Use quotation marks around field names with special characters

When a field name includes special characters, surround the field name with single or double quotation marks as follows:

/"<field w/specialcharacter>"

Some examples:

/"Stream$ets"

/'city&state'

/"product names"

When using multiple sets of quotation marks, alternate between types as you go

Throughout the expression language, when using quotation marks, you can use single or double quotation marks. But make sure to alternate between the types when nesting quotation marks.

For example:

${record:value('/"Stream$ets"'}

${record:value("/'city&state'"}

Use a backslash as an escape character

To use a quotation mark or backslash in a field name, use a backslash ( \ ).

Add additional backslashes as necessary to escape quotation marks.

For example, to use a field named "ID's" as a required field, you would use a single backslash:

/ID\'s

To use the same field in an expression, you might need additional backslashes as follows:

${record:value('/ID\\'s')}

1.14.3. Referencing Field Names and Field Paths

When a pipeline is valid for preview, you can generally select fields from a list. When a list is not available or when you are defining a new field name, you need to use the appropriate format for the field name.

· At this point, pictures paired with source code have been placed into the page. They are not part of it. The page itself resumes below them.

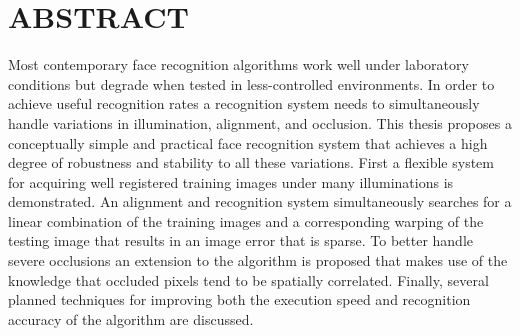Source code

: \setcounter{page}{3}

\chapter*{ABSTRACT}
\doublespace



Most contemporary face recognition algorithms work well under laboratory conditions but degrade when tested in less-controlled environments. In order to achieve useful recognition rates a recognition system needs to simultaneously handle variations in illumination, alignment, and occlusion. This thesis proposes a conceptually simple and practical face recognition system that achieves a high degree of robustness and stability to all these variations.  First a flexible system for acquiring well registered training images under many illuminations is demonstrated.
An alignment and recognition system simultaneously searches for a linear combination of the training images and a corresponding warping of the testing image that results in an image error that is sparse.  To better handle severe occlusions an extension to the algorithm is proposed that makes use of the knowledge that occluded pixels tend to be spatially correlated.  Finally, several planned techniques for improving both the execution speed and recognition accuracy of the algorithm are discussed.

\newpage





\singlespace
%
\tableofcontents
\clearpage
%
\listoftables
\clearpage
%
\listoffigures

To reference a field, you specify the path of the field. A field path describes a data element in a record using a syntax similar to files in directories. The complexity of a field path differs based on the type of data in the record:

Simple maps or JSON objects

With simple maps or JSON objects, the fields are one level removed from the root. Reference the field as follows:

/<field name>

So, to reference a CITY field in a simple JSON object, enter /CITY. A simple expression that calls the field might look like this:

${record:value('/CITY')}

Complex maps or JSON objects

To reference a field in a complex map or JSON object, include the path to the field, as follows:

/<path to field>/<field name>

For example, the following field path describes an employeeName field several levels deep in a JSON object: /region/division/group/employeeName. An expression that calls the field might look like this:

${record:value("/region/division/group/employeeName")}

Arrays or lists

To reference a field in an array or list, include the index and path to the field, as follows:

[<index value>]/<path to field>/<field name>

For example, the following field path describes the same employeeName field in the third region index in an array: [2]/east/HR/employeeName.

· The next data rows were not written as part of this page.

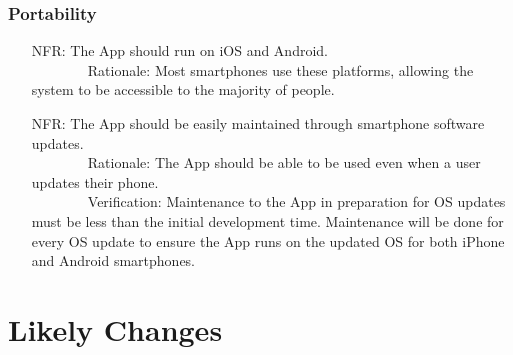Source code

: \documentclass[12pt]{article}
\newcounter{nfrnum} %
\begin{document}
\subsubsection{Portability}
\begin{itemize}
\setlength{\itemindent}{.5in}
\item[NFR\refstepcounter{nfrnum}\thenfrnum\label{NFRPortability}:] The App should run on iOS and Android.
\\ \-\ \-\ \-\ \-\ \-\ \-\ \-\ \-\ Rationale: Most smartphones use these platforms, allowing the system to be accessible to the majority of people.
\item[NFR\refstepcounter{nfrnum}\thenfrnum\label{NFRUpdates}:] The App should be easily maintained through smartphone software updates.
\\ \-\ \-\ \-\ \-\ \-\ \-\ \-\ \-\ Rationale: The App should be able to be used even when a user updates their phone.
\\ \-\ \-\ \-\ \-\ \-\ \-\ \-\ \-\ Verification: Maintenance to the App in preparation for OS updates must be less than the initial development time. Maintenance will be done for every OS update to ensure the App runs on the updated OS for both iPhone and Android smartphones.


\end{itemize}




\section{Likely Changes}    
\end{document}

An expression that calls the field might look like this:

${record:value('[2]/east/HR/employeeName')}

Delimited records can be structured as lists. For more information, see Delimited Data Root Field Type.

Text

To reference text when a record is a line of text, use the following field name:

/text

Wildcard Use for Arrays and Maps

In some processors, you can use the asterisk wildcard (*) as indices in an array or key values in a map. Use a wildcard to help define the field paths for maps and arrays.

You can use the asterisk wildcard as follows:

[*]

Matches all values for the specified index in an array. For example, the following field path represents the social security number of every employee in every division:

/Division[*]/Employee[*]/SSN

Matches all values for the specified keys in a map. For example, the following field path represents all employee information in the first division:

/Division[0]/Employee[*]/*

1.14.4. Field Path Expressions

You can use field path expressions in certain processors to determine the set of fields that you want the processor to use.

For example, you want to use the Field Remover processor to remove all fields that start with the same prefix. Instead of manually entering each field name, you can use a field path expression to specify the fields to remove.

Supported Stages

You can use field path expressions to specify the fields to use in the following processors:

Field Hasher processor
Field Masker processor
Field Remover processor
Field Replacer processor
Field Type Converter processor
Value Replacer processor (deprecated)

Field Path Expression Syntax

When creating a field path expression, you can use a combination of standard expression language syntax with field path expression syntax. You can use the following components in field path expressions:

Root field and relative paths

As with specifying any field path, begin a field path expression with a slash ( / ) to indicate the location of the fields in relation to the root field. Then, continue defining the field path as appropriate.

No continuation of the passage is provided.